How to complete this task :: Among the entries below, please show each line that carries the word "Sarah".

Dataset ::
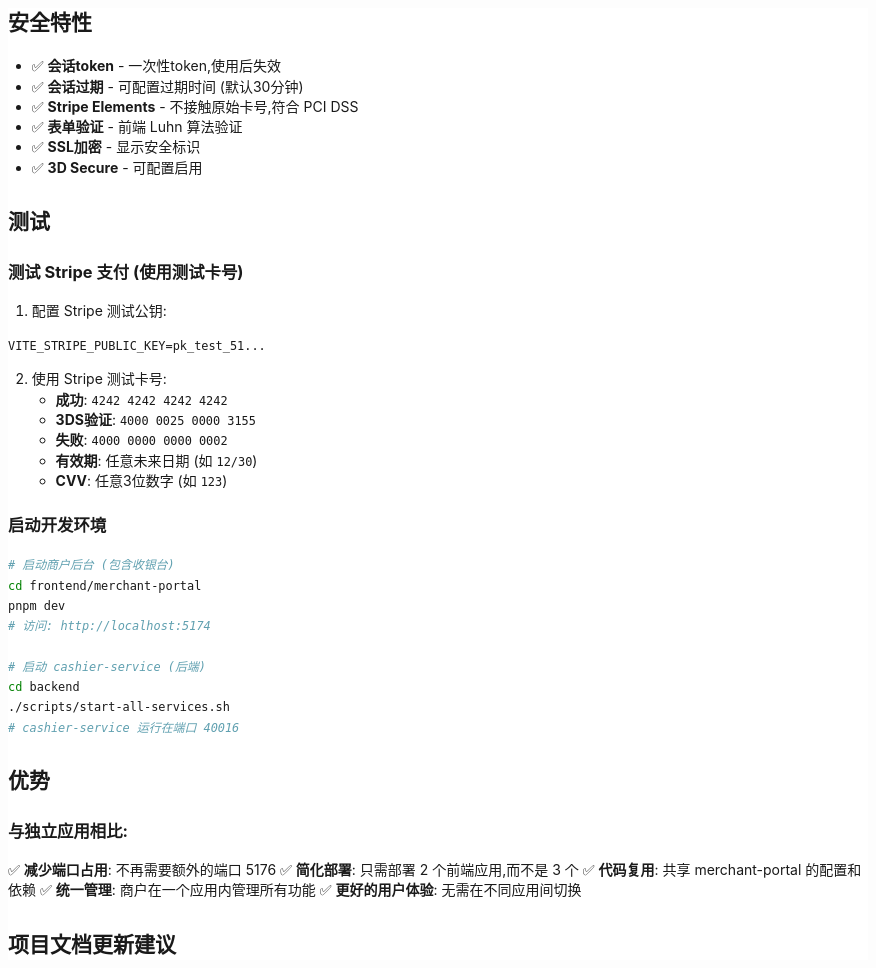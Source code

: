 ## 安全特性

- ✅ **会话token** - 一次性token,使用后失效
- ✅ **会话过期** - 可配置过期时间 (默认30分钟)
- ✅ **Stripe Elements** - 不接触原始卡号,符合 PCI DSS
- ✅ **表单验证** - 前端 Luhn 算法验证
- ✅ **SSL加密** - 显示安全标识
- ✅ **3D Secure** - 可配置启用

## 测试

### 测试 Stripe 支付 (使用测试卡号)

1. 配置 Stripe 测试公钥:
```env
VITE_STRIPE_PUBLIC_KEY=pk_test_51...
```

2. 使用 Stripe 测试卡号:
   - **成功**: `4242 4242 4242 4242`
   - **3DS验证**: `4000 0025 0000 3155`
   - **失败**: `4000 0000 0000 0002`
   - **有效期**: 任意未来日期 (如 `12/30`)
   - **CVV**: 任意3位数字 (如 `123`)

### 启动开发环境

```bash
# 启动商户后台 (包含收银台)
cd frontend/merchant-portal
pnpm dev
# 访问: http://localhost:5174

# 启动 cashier-service (后端)
cd backend
./scripts/start-all-services.sh
# cashier-service 运行在端口 40016
```

## 优势

### 与独立应用相比:

✅ **减少端口占用**: 不再需要额外的端口 5176
✅ **简化部署**: 只需部署 2 个前端应用,而不是 3 个
✅ **代码复用**: 共享 merchant-portal 的配置和依赖
✅ **统一管理**: 商户在一个应用内管理所有功能
✅ **更好的用户体验**: 无需在不同应用间切换

## 项目文档更新建议
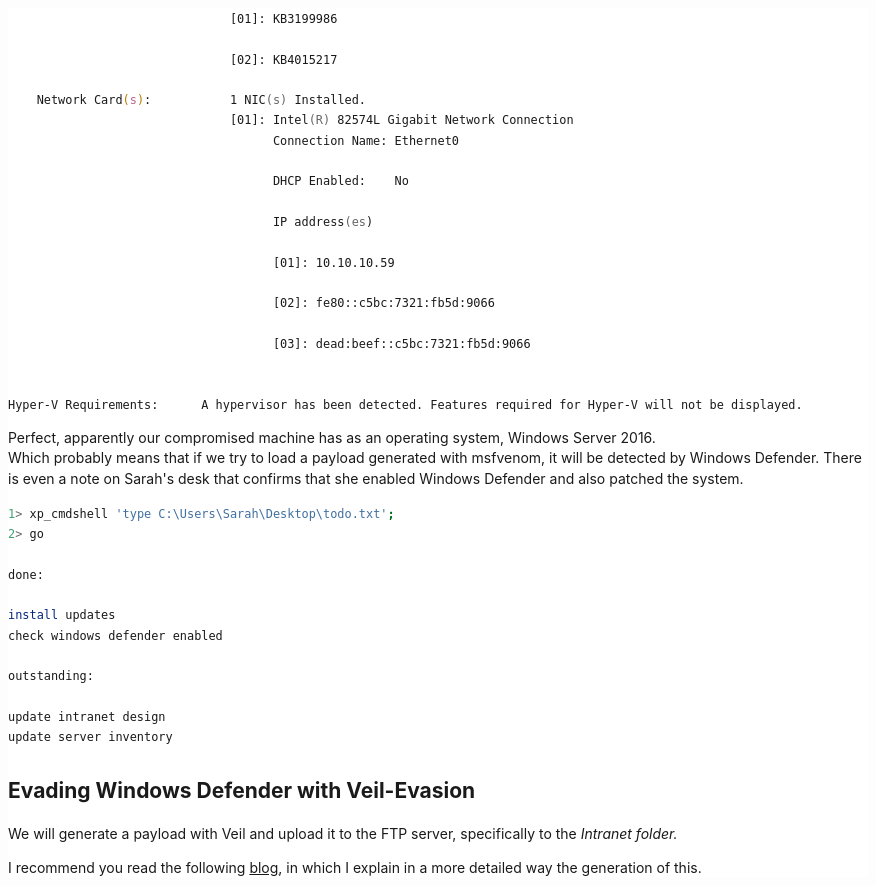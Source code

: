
 ```zsh
	                           [01]: KB3199986           

	                           [02]: KB4015217           

	Network Card(s):           1 NIC(s) Installed.  
	                           [01]: Intel(R) 82574L Gigabit Network Connection                                                   
	                                 Connection Name: Ethernet0  

	                                 DHCP Enabled:    No  

	                                 IP address(es)     

	                                 [01]: 10.10.10.59   

	                                 [02]: fe80::c5bc:7321:fb5d:9066

	                                 [03]: dead:beef::c5bc:7321:fb5d:9066  
                                                          

Hyper-V Requirements:      A hypervisor has been detected. Features required for Hyper-V will not be displayed.
```

Perfect, apparently our compromised machine has as an operating system, Windows Server 2016.  
Which probably means that if we try to load a payload generated with msfvenom, it will be detected by Windows Defender. There is even a note on Sarah's desk that confirms that she enabled Windows Defender and also patched the system.

```zsh
1> xp_cmdshell 'type C:\Users\Sarah\Desktop\todo.txt';
2> go

done:

install updates
check windows defender enabled

outstanding:

update intranet design
update server inventory
```

## Evading Windows Defender with Veil-Evasion
We will generate a payload with Veil and upload it to the FTP server, specifically to the *Intranet folder.*

<script id="asciicast-239315" src="https://asciinema.org/a/239315.js" async></script>  

I recommend you read the following [blog](https://hackingprofessional.github.io/Security/Evadiendo-un-firewall-con-Veil-Evasion/), in which I explain in a more detailed way the generation of this.  
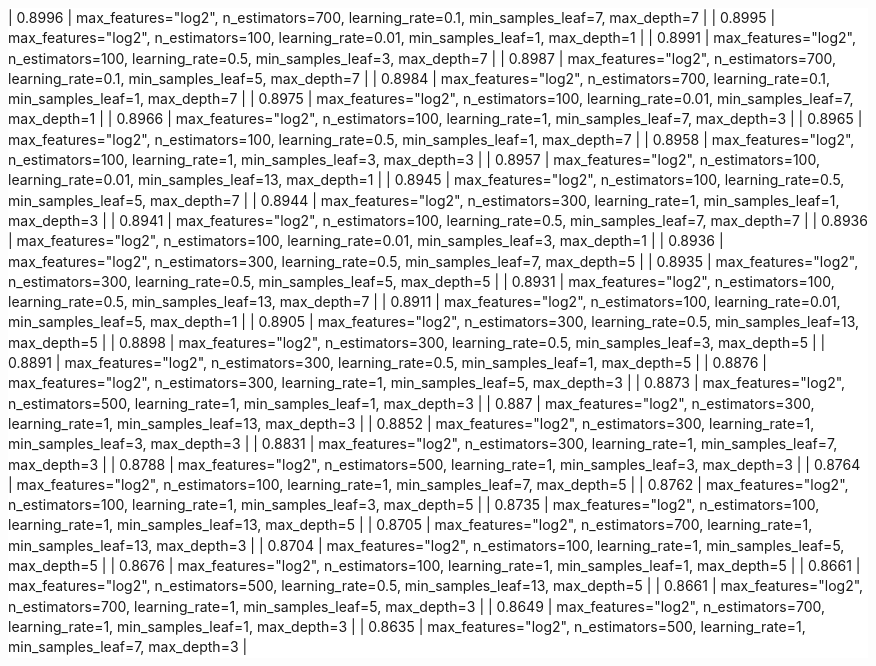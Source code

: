 |                0.8996 | max_features="log2", n_estimators=700, learning_rate=0.1, min_samples_leaf=7, max_depth=7   |
|                0.8995 | max_features="log2", n_estimators=100, learning_rate=0.01, min_samples_leaf=1, max_depth=1  |
|                0.8991 | max_features="log2", n_estimators=100, learning_rate=0.5, min_samples_leaf=3, max_depth=7   |
|                0.8987 | max_features="log2", n_estimators=700, learning_rate=0.1, min_samples_leaf=5, max_depth=7   |
|                0.8984 | max_features="log2", n_estimators=700, learning_rate=0.1, min_samples_leaf=1, max_depth=7   |
|                0.8975 | max_features="log2", n_estimators=100, learning_rate=0.01, min_samples_leaf=7, max_depth=1  |
|                0.8966 | max_features="log2", n_estimators=100, learning_rate=1, min_samples_leaf=7, max_depth=3     |
|                0.8965 | max_features="log2", n_estimators=100, learning_rate=0.5, min_samples_leaf=1, max_depth=7   |
|                0.8958 | max_features="log2", n_estimators=100, learning_rate=1, min_samples_leaf=3, max_depth=3     |
|                0.8957 | max_features="log2", n_estimators=100, learning_rate=0.01, min_samples_leaf=13, max_depth=1 |
|                0.8945 | max_features="log2", n_estimators=100, learning_rate=0.5, min_samples_leaf=5, max_depth=7   |
|                0.8944 | max_features="log2", n_estimators=300, learning_rate=1, min_samples_leaf=1, max_depth=3     |
|                0.8941 | max_features="log2", n_estimators=100, learning_rate=0.5, min_samples_leaf=7, max_depth=7   |
|                0.8936 | max_features="log2", n_estimators=100, learning_rate=0.01, min_samples_leaf=3, max_depth=1  |
|                0.8936 | max_features="log2", n_estimators=300, learning_rate=0.5, min_samples_leaf=7, max_depth=5   |
|                0.8935 | max_features="log2", n_estimators=300, learning_rate=0.5, min_samples_leaf=5, max_depth=5   |
|                0.8931 | max_features="log2", n_estimators=100, learning_rate=0.5, min_samples_leaf=13, max_depth=7  |
|                0.8911 | max_features="log2", n_estimators=100, learning_rate=0.01, min_samples_leaf=5, max_depth=1  |
|                0.8905 | max_features="log2", n_estimators=300, learning_rate=0.5, min_samples_leaf=13, max_depth=5  |
|                0.8898 | max_features="log2", n_estimators=300, learning_rate=0.5, min_samples_leaf=3, max_depth=5   |
|                0.8891 | max_features="log2", n_estimators=300, learning_rate=0.5, min_samples_leaf=1, max_depth=5   |
|                0.8876 | max_features="log2", n_estimators=300, learning_rate=1, min_samples_leaf=5, max_depth=3     |
|                0.8873 | max_features="log2", n_estimators=500, learning_rate=1, min_samples_leaf=1, max_depth=3     |
|                0.887  | max_features="log2", n_estimators=300, learning_rate=1, min_samples_leaf=13, max_depth=3    |
|                0.8852 | max_features="log2", n_estimators=300, learning_rate=1, min_samples_leaf=3, max_depth=3     |
|                0.8831 | max_features="log2", n_estimators=300, learning_rate=1, min_samples_leaf=7, max_depth=3     |
|                0.8788 | max_features="log2", n_estimators=500, learning_rate=1, min_samples_leaf=3, max_depth=3     |
|                0.8764 | max_features="log2", n_estimators=100, learning_rate=1, min_samples_leaf=7, max_depth=5     |
|                0.8762 | max_features="log2", n_estimators=100, learning_rate=1, min_samples_leaf=3, max_depth=5     |
|                0.8735 | max_features="log2", n_estimators=100, learning_rate=1, min_samples_leaf=13, max_depth=5    |
|                0.8705 | max_features="log2", n_estimators=700, learning_rate=1, min_samples_leaf=13, max_depth=3    |
|                0.8704 | max_features="log2", n_estimators=100, learning_rate=1, min_samples_leaf=5, max_depth=5     |
|                0.8676 | max_features="log2", n_estimators=100, learning_rate=1, min_samples_leaf=1, max_depth=5     |
|                0.8661 | max_features="log2", n_estimators=500, learning_rate=0.5, min_samples_leaf=13, max_depth=5  |
|                0.8661 | max_features="log2", n_estimators=700, learning_rate=1, min_samples_leaf=5, max_depth=3     |
|                0.8649 | max_features="log2", n_estimators=700, learning_rate=1, min_samples_leaf=1, max_depth=3     |
|                0.8635 | max_features="log2", n_estimators=500, learning_rate=1, min_samples_leaf=7, max_depth=3     |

Your response ::
Which probably means that if we try to load a payload generated with msfvenom, it will be detected by Windows Defender. There is even a note on Sarah's desk that confirms that she enabled Windows Defender and also patched the system.
1> xp_cmdshell 'type C:\Users\Sarah\Desktop\todo.txt';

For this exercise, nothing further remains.